VO-specific software and modules

From PDP/Grid Wiki
Revision as of 13:26, 7 September 2011 by Janjust@nikhef.nl (talk | contribs) (→‎Deploying the software)
(diff) ← Older revision | Latest revision (diff) | Newer revision → (diff)
Jump to navigationJump to search

Introduction

VOs sometimes have a need to deploy their own software at a particular site. For this the Software Group Manager VOMS role is available. Not all VOs have this role and not all VOs with this role are supported at each site. If you are a Software Group Manager for a particular VO then the VOMS role will have been assigned to you and you can generate a SGM-specific proxy.

For these Software Group Managers this HOWTO will explain how you can deploy your own software and add your own module to the available modules for the modules command.

VOMS Role

The HEP VOs have an SGM role, usually of the form

 /Role=lcgadmin

However, in this HOWTO the VO vlemed was chosen as the example. This VO has a role

/Role=sgm

available, which gives users who possess that role the right to install software in the VO specific software area.
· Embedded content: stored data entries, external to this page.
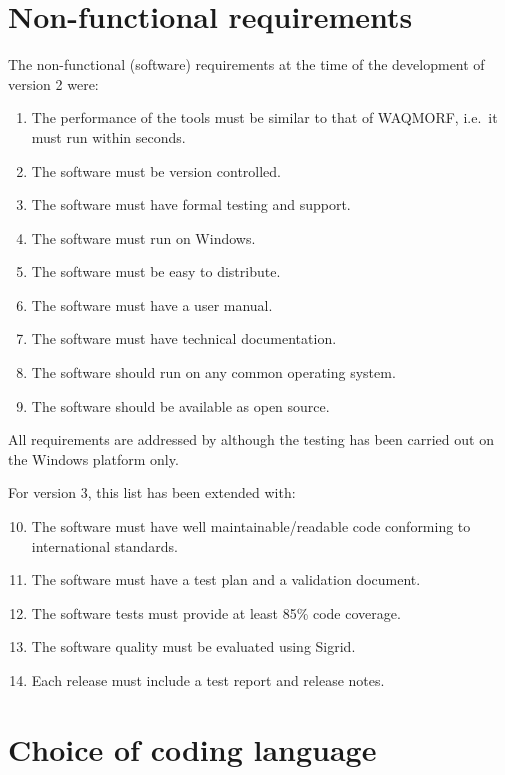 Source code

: \section{Non-functional requirements}

The non-functional (software) requirements at the time of the development of \dfastmi version 2 were:

\begin{enumerate}
\item The performance of the tools must be similar to that of WAQMORF, i.e.~it must run within seconds.
\item The software must be version controlled.
\item The software must have formal testing and support.
\item The software must run on Windows.
\item The software must be easy to distribute.
\item The software must have a user manual.
\item The software must have technical documentation.

\item The software should run on any common operating system.
\item The software should be available as open source.
\end{enumerate}

All requirements are addressed by \dfastmi although the testing has been carried out on the Windows platform only.

For \dfastmi version 3, this list has been extended with:

\begin{enumerate}
\setcounter{enumi}{9} %
\item The software must have well maintainable/readable code conforming to international standards.
\item The software must have a test plan and a validation document.
\item The software tests must provide at least 85\% code coverage.
\item The software quality must be evaluated using Sigrid.
\item Each release must include a test report and release notes.
\end{enumerate}

\section{Choice of coding language}

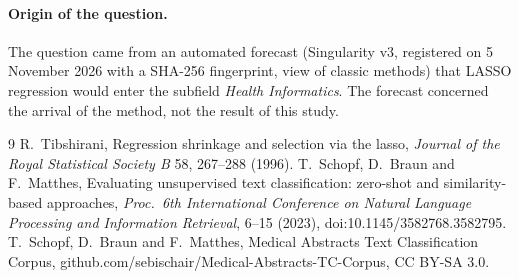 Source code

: \documentclass[11pt]{article}
\begin{document}
\paragraph{Origin of the question.} The question came from an automated forecast (Singularity v3, registered on 5
November 2026 with a SHA-256 fingerprint, view of classic methods) that LASSO regression would enter the subfield \emph{Health Informatics}.
The forecast concerned the arrival of the method, not the result of this study.

\begin{thebibliography}{9}
 R.~Tibshirani, Regression shrinkage and selection via the lasso, \emph{Journal of the Royal
Statistical Society B} 58, 267--288 (1996).
 T.~Schopf, D.~Braun and F.~Matthes, Evaluating unsupervised text classification: zero-shot and
similarity-based approaches, \emph{Proc.\ 6th International Conference on Natural Language Processing and Information
Retrieval}, 6--15 (2023), doi:10.1145/3582768.3582795.
 T.~Schopf, D.~Braun and F.~Matthes, Medical Abstracts Text Classification Corpus,
github.com/sebischair/Medical-Abstracts-TC-Corpus, CC BY-SA 3.0.
\end{thebibliography}
\end{document}
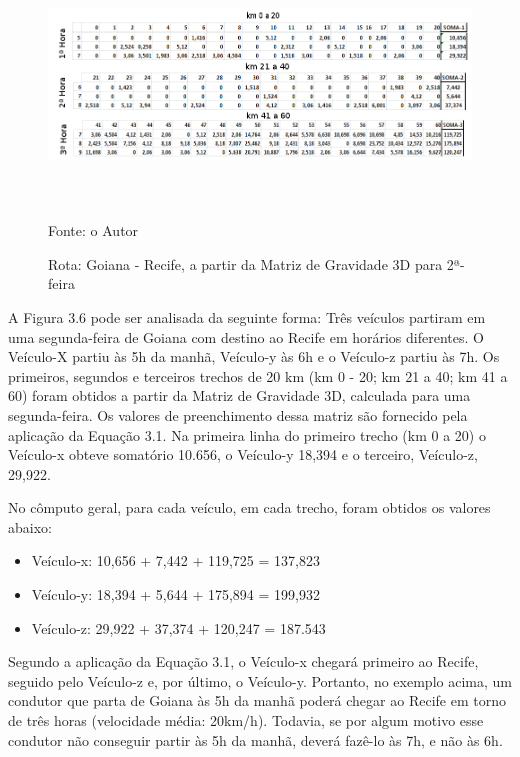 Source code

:\begin{figure}[ht]
	\centering
	\caption{Rota: Goiana - Recife, a partir da Matriz de Gravidade 3D para 2ª-feira}
	\includegraphics[width=160mm, height=70mm]{Figuras/Metodologia/RotaExemplo.png}\\
	\tiny Fonte: o Autor
\end{figure}

A Figura 3.6 pode ser analisada da seguinte forma:
 Três veículos partiram em uma segunda-feira de Goiana com destino ao Recife em horários diferentes. O Veículo-X partiu às 5h da manhã, Veículo-y às 6h e o Veículo-z partiu às 7h. 
 Os primeiros, segundos e terceiros trechos de 20 km (km 0 - 20; km 21 a 40; km 41 a 60) foram obtidos a partir da Matriz de Gravidade 3D, calculada para uma segunda-feira. Os valores de preenchimento dessa matriz são fornecido pela aplicação da Equação 3.1. Na primeira linha do primeiro trecho (km 0 a 20) o Veículo-x obteve somatório 10.656, o Veículo-y 18,394 e o terceiro, Veículo-z, 29,922.
 
 No cômputo geral, para cada veículo, em cada trecho, foram obtidos os valores abaixo:
 
 \begin{itemize}
 	\item Veículo-x: 10,656 +  7,442 + 119,725 = 137,823
 	\item Veículo-y: 18,394 +  5,644 + 175,894 = 199,932
 	\item Veículo-z: 29,922 + 37,374 + 120,247 = 187.543
 \end{itemize} 
 
 Segundo a aplicação da Equação 3.1, o Veículo-x chegará primeiro ao Recife, seguido pelo Veículo-z e, por último, o Veículo-y. Portanto, no exemplo acima, um condutor que parta de Goiana às 5h da manhã poderá chegar ao Recife em torno de três horas (velocidade média: 20km/h). Todavia, se por algum motivo esse condutor não conseguir partir às 5h da manhã, deverá fazê-lo às 7h, e não às 6h.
To generate an SGM-proxy use

$ voms-proxy-init --voms vlemed:/vlemed/Role=sgm

You can view your current VOMS roles using

$ voms-proxy-info -all | sed 's/^/ /'
subject   : /O=dutchgrid/O=users/O=nikhef/CN=Jan Just Keijser/CN=proxy
issuer    : /O=dutchgrid/O=users/O=nikhef/CN=Jan Just Keijser
identity  : /O=dutchgrid/O=users/O=nikhef/CN=Jan Just Keijser
type      : proxy
strength  : 1024 bits
path      : /tmp/x509up_u7651
timeleft  : 11:59:33
=== VO vlemed extension information ===
VO        : vlemed
subject   : /O=dutchgrid/O=users/O=nikhef/CN=Jan Just Keijser
issuer    : /O=dutchgrid/O=hosts/OU=sara.nl/CN=voms.grid.sara.nl
attribute : /vlemed/Role=sgm/Capability=NULL
attribute : /vlemed/Role=NULL/Capability=NULL
timeleft  : 11:59:33
uri       : voms.grid.sara.nl:30003

VO-specific software area

The VO-specific software area is denoted using the environment variable

VO_<VO>_SW_DIR

e.g. for vlemed it is VO_VLEMED_SW_DIR.

At Nikhef the $VO_VLEMED_SW_DIR has the following permissions:

$ cd $VO_VLEMED_SW_DIR
$ ls -ald .
drwxrwsr-t 4 root vlemedsm 4096 Dec 11 16:17 .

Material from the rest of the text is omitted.